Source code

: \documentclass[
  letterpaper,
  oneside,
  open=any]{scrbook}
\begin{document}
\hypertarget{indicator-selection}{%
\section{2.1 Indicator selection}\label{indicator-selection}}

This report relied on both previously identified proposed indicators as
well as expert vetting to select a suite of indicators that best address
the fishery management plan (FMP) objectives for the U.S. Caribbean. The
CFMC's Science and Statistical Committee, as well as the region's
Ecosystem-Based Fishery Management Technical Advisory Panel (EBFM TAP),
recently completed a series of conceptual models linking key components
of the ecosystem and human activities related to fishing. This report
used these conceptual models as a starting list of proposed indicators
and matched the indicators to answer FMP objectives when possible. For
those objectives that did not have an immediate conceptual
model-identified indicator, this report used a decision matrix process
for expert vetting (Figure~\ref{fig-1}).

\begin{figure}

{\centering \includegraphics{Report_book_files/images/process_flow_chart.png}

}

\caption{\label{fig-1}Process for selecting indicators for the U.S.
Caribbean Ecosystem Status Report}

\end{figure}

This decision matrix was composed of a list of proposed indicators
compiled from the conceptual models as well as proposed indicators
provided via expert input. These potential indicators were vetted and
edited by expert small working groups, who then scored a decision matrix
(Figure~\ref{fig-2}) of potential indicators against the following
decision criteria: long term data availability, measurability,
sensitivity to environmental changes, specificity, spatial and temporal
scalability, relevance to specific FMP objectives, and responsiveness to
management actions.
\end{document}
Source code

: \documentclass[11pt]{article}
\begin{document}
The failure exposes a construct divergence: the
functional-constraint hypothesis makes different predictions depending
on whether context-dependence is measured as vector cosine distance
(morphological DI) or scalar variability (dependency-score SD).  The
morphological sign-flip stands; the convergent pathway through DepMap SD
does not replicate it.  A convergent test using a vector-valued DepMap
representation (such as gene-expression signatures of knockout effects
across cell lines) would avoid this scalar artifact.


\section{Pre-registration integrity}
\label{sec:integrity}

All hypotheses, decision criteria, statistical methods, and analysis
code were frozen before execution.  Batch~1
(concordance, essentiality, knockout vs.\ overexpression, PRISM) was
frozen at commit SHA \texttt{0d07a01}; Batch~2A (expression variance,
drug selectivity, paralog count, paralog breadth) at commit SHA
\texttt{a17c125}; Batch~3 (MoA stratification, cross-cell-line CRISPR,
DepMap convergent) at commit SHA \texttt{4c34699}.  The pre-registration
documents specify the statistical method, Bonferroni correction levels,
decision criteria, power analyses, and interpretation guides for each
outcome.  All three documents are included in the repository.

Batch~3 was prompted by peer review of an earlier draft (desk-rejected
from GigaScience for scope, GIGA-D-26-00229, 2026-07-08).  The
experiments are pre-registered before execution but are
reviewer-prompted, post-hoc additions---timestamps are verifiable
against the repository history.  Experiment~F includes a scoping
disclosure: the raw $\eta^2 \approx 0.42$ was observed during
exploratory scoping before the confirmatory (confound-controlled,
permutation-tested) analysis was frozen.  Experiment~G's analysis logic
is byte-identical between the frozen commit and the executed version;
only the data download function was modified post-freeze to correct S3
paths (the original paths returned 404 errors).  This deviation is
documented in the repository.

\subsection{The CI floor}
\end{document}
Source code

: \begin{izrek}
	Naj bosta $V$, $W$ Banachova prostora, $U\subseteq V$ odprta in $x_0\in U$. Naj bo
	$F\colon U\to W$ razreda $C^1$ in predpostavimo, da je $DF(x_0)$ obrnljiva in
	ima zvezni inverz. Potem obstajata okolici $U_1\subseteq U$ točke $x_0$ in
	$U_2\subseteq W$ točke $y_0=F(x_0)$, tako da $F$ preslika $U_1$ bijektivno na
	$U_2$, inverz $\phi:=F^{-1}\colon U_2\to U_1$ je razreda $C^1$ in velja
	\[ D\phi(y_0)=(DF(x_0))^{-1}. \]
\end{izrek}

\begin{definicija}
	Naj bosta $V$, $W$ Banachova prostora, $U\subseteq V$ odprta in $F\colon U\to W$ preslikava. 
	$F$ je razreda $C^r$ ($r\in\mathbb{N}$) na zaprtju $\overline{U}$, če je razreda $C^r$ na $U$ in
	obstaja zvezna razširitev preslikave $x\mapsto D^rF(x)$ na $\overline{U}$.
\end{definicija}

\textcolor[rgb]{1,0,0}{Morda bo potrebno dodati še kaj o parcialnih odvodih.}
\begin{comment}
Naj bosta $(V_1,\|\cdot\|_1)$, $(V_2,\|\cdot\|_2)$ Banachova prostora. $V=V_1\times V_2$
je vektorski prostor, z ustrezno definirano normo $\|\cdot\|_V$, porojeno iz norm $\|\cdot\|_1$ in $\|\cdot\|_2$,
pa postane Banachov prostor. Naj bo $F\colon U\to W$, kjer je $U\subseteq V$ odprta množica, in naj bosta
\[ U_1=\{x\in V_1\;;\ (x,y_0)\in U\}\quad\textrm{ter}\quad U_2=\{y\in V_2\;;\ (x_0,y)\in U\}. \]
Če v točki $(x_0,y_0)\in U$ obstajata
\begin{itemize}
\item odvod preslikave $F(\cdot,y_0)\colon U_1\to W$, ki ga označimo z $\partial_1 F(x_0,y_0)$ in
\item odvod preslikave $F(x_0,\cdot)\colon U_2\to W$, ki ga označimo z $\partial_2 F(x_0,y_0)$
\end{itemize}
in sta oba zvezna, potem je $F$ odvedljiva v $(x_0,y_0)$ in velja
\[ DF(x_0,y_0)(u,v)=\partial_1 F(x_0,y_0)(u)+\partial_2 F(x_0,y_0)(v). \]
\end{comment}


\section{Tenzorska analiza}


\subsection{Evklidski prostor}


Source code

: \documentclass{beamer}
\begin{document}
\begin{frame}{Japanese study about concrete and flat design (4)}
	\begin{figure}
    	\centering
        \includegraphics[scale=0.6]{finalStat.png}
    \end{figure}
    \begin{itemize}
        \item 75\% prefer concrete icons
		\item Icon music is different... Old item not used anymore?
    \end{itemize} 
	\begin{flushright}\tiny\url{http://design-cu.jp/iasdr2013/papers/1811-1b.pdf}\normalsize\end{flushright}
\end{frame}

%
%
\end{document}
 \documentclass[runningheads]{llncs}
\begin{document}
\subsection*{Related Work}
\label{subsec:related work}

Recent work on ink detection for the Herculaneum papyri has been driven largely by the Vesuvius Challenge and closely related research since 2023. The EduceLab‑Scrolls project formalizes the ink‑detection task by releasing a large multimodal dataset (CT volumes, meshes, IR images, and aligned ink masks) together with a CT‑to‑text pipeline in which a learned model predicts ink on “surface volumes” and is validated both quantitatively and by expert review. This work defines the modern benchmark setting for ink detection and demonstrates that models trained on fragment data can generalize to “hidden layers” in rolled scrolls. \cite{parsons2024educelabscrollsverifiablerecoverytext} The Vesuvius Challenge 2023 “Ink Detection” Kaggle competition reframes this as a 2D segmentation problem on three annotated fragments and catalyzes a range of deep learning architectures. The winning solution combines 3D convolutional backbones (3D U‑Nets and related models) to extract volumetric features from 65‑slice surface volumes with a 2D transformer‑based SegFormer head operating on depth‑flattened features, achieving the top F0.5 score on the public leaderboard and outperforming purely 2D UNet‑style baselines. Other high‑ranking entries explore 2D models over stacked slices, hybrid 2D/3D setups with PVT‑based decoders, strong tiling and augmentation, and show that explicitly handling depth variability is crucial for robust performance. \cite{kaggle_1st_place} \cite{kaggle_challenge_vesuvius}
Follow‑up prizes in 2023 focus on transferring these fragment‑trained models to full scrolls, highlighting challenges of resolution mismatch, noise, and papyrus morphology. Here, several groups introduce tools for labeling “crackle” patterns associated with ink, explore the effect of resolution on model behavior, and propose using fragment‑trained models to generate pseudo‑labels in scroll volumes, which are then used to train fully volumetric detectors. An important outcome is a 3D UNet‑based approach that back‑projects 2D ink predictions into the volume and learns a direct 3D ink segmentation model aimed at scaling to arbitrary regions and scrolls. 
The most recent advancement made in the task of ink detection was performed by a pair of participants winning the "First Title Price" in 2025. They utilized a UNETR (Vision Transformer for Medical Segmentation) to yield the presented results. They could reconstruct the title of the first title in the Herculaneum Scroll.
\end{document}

§ **About this task**: Once you find the line with "code were frozen" in the entries above, output it and each line after it up to and including the line with "Batch~3 was prompted", and nothing else.

§ **Answer for the task**:
code were frozen before execution.  Batch~1
(concordance, essentiality, knockout vs.\ overexpression, PRISM) was
frozen at commit SHA \texttt{0d07a01}; Batch~2A (expression variance,
drug selectivity, paralog count, paralog breadth) at commit SHA
\texttt{a17c125}; Batch~3 (MoA stratification, cross-cell-line CRISPR,
DepMap convergent) at commit SHA \texttt{4c34699}.  The pre-registration
documents specify the statistical method, Bonferroni correction levels,
decision criteria, power analyses, and interpretation guides for each
outcome.  All three documents are included in the repository.

Batch~3 was prompted by peer review of an earlier draft (desk-rejected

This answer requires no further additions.